A cinematografia em preto e branco faz referência a filmes da década de 1960 como “;Eu sou Cuba, ”; e as imagens dependem da abstração para criar um tom lírico sombrio. Fotos no estilo retrato e momentos de quietude compostos são levados para a fotografia de belas artes, usando a edição como um modo evocativo de contar histórias - uma tempestade dramática é gerada em fotos rapidamente editadas de ondas quebrando em rochas e rostos à noite.

As imagens abstratas servem à narrativa, que é composta mais por elementos temáticos e emoções. As coisas são indicadas, sugeridas, sugeridas e reproduzidas (com a ajuda da partitura percussiva e imponente de Brooke e Will Blair) sem articulação clara. Sandler abraça os momentos de silêncio e há um poder silencioso em sua quietude, especialmente no desempenho de Stanfield.

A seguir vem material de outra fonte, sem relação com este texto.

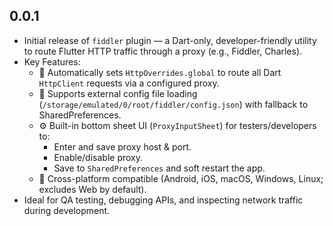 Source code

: ## 0.0.1

- Initial release of `fiddler` plugin — a Dart-only, developer-friendly utility to route Flutter HTTP traffic through a proxy (e.g., Fiddler, Charles).
- Key Features:
  - 🧠 Automatically sets `HttpOverrides.global` to route all Dart `HttpClient` requests via a configured proxy.
  - 📄 Supports external config file loading (`/storage/emulated/0/root/fiddler/config.json`) with fallback to SharedPreferences.
  - ⚙️ Built-in bottom sheet UI (`ProxyInputSheet`) for testers/developers to:
    - Enter and save proxy host & port.
    - Enable/disable proxy.
    - Save to `SharedPreferences` and soft restart the app.
  - 🧩 Cross-platform compatible (Android, iOS, macOS, Windows, Linux; excludes Web by default).
- Ideal for QA testing, debugging APIs, and inspecting network traffic during development.

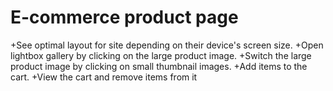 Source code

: # E-commerce product page
+See optimal layout for site depending on their device's screen size.
+Open lightbox gallery by clicking on the large product image.
+Switch the large product image by clicking on small thumbnail images.
+Add items to the cart.
+View the cart and remove items from it

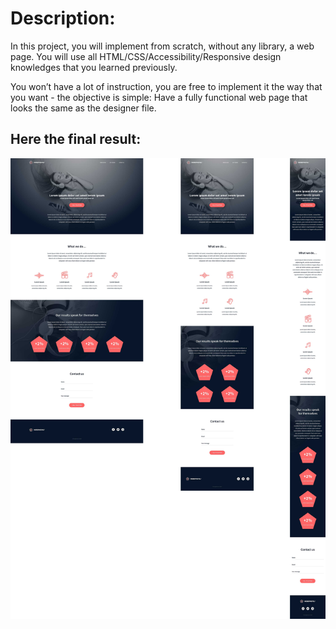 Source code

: <!DOCTYPE html>
<html lang="en">

<head>
    <meta charset="utf-8">
</head>

<body>
<h1> Description:</h1> 
<p>In this project, you will implement from scratch, without any library, a web page. You will use all HTML/CSS/Accessibility/Responsive design knowledges that you learned previously.</p>

<p>You won’t have a lot of instruction, you are free to implement it the way that you want - the objective is simple: Have a fully functional web page that looks the same as the designer file.</p>

<h2>Here the final result:</h2>
<img src="images/final_result.jpg">
</body>

</html> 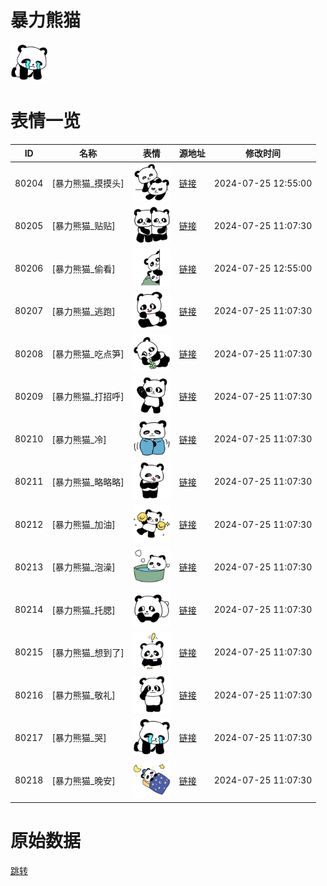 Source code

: # 暴力熊猫

<img src="./cover.png" height="60" alt="cover" />

# 表情一览

|ID|名称|表情|源地址|修改时间|
|----|----|----|----|----|
|80204|[暴力熊猫_摸摸头]|<img src="./pic/080204_%5B暴力熊猫_摸摸头%5D.png" height="60" alt="摸摸头"/>|[链接](https://i0.hdslb.com/bfs/garb/bfbcff51e96ecf623e126616d7ffdcbeedca1f24.png)|2024-07-25 12:55:00|
|80205|[暴力熊猫_贴贴]|<img src="./pic/080205_%5B暴力熊猫_贴贴%5D.png" height="60" alt="贴贴"/>|[链接](https://i0.hdslb.com/bfs/garb/a3d83fe406ffe39ec9a83114c7d031dc1be06512.png)|2024-07-25 11:07:30|
|80206|[暴力熊猫_偷看]|<img src="./pic/080206_%5B暴力熊猫_偷看%5D.png" height="60" alt="偷看"/>|[链接](https://i0.hdslb.com/bfs/garb/311cc233c23399ed733acb0db058c96c2cad6516.png)|2024-07-25 12:55:00|
|80207|[暴力熊猫_逃跑]|<img src="./pic/080207_%5B暴力熊猫_逃跑%5D.png" height="60" alt="逃跑"/>|[链接](https://i0.hdslb.com/bfs/garb/7889576fa007d01853ffb9ad0b5b3e96e443c30f.png)|2024-07-25 11:07:30|
|80208|[暴力熊猫_吃点笋]|<img src="./pic/080208_%5B暴力熊猫_吃点笋%5D.png" height="60" alt="吃点笋"/>|[链接](https://i0.hdslb.com/bfs/garb/e99018f4698af0d3ad121d7eb157d5e0c93822a6.png)|2024-07-25 11:07:30|
|80209|[暴力熊猫_打招呼]|<img src="./pic/080209_%5B暴力熊猫_打招呼%5D.png" height="60" alt="打招呼"/>|[链接](https://i0.hdslb.com/bfs/garb/9d4a99aa1a53c6920cbdfb8b18403ebf733ccecd.png)|2024-07-25 11:07:30|
|80210|[暴力熊猫_冷]|<img src="./pic/080210_%5B暴力熊猫_冷%5D.png" height="60" alt="冷"/>|[链接](https://i0.hdslb.com/bfs/garb/344756115a6e5abef8378eab6509fc30200d5ff8.png)|2024-07-25 11:07:30|
|80211|[暴力熊猫_略略略]|<img src="./pic/080211_%5B暴力熊猫_略略略%5D.png" height="60" alt="略略略"/>|[链接](https://i0.hdslb.com/bfs/garb/0aaa05acc726251ef2c4759f4b79b1d0c3d9cd1f.png)|2024-07-25 11:07:30|
|80212|[暴力熊猫_加油]|<img src="./pic/080212_%5B暴力熊猫_加油%5D.png" height="60" alt="加油"/>|[链接](https://i0.hdslb.com/bfs/garb/8702270228fbdb970075b83a6a00c907cce2b1c1.png)|2024-07-25 11:07:30|
|80213|[暴力熊猫_泡澡]|<img src="./pic/080213_%5B暴力熊猫_泡澡%5D.png" height="60" alt="泡澡"/>|[链接](https://i0.hdslb.com/bfs/garb/1467fcee965f810ade6ae4f568915be9744f5899.png)|2024-07-25 11:07:30|
|80214|[暴力熊猫_托腮]|<img src="./pic/080214_%5B暴力熊猫_托腮%5D.png" height="60" alt="托腮"/>|[链接](https://i0.hdslb.com/bfs/garb/1ae5ccd35329f83b1406af2de71d04e10a01425e.png)|2024-07-25 11:07:30|
|80215|[暴力熊猫_想到了]|<img src="./pic/080215_%5B暴力熊猫_想到了%5D.png" height="60" alt="想到了"/>|[链接](https://i0.hdslb.com/bfs/garb/140b6111d97c1cd2f148f9d3e8a5c2dc7ad5df8a.png)|2024-07-25 11:07:30|
|80216|[暴力熊猫_敬礼]|<img src="./pic/080216_%5B暴力熊猫_敬礼%5D.png" height="60" alt="敬礼"/>|[链接](https://i0.hdslb.com/bfs/garb/1d4a3615ab21f1234be6c09cabac23ae615ace83.png)|2024-07-25 11:07:30|
|80217|[暴力熊猫_哭]|<img src="./pic/080217_%5B暴力熊猫_哭%5D.png" height="60" alt="哭"/>|[链接](https://i0.hdslb.com/bfs/garb/f875685bcdbc5f6306279f333e05f6e7b5e13e34.png)|2024-07-25 11:07:30|
|80218|[暴力熊猫_晚安]|<img src="./pic/080218_%5B暴力熊猫_晚安%5D.png" height="60" alt="晚安"/>|[链接](https://i0.hdslb.com/bfs/garb/8086feca4fa249283182a41005a77b17ffd9a7bb.png)|2024-07-25 11:07:30|

# 原始数据

[跳转](./raw.json)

Não há respostas realmente fáceis, mesmo quando parecem existir. A narrativa é frouxamente unida e a abstração de visuais e histórias substitui o tecido conjuntivo da trama. O filme é abertamente influenciado pelas abordagens da New Wave, especialmente o Terceiro Cinema na América Latina, tanto estética quanto tematicamente. A mensagem política é um pouco tênue, embora distorcida, envolvendo questões econômicas nas escolhas dos personagens, e se referindo a nebulosos 'brancos ricos' - (de quem Nadine é um).

Mas 'Live Cargo' rdquo; é uma peça de humor, um poema de tom de um lugar, uma tragédia mítica impulsionada por falibilidades devastadoramente humanas. Ancorado por um quarteto de performances igualmente fortes e discretas de Hemingway, Stanfield, Wisdom e Dillon, 'Live Cargo' prova ser um filme singularmente artístico de grande peso emocional. [UMA-]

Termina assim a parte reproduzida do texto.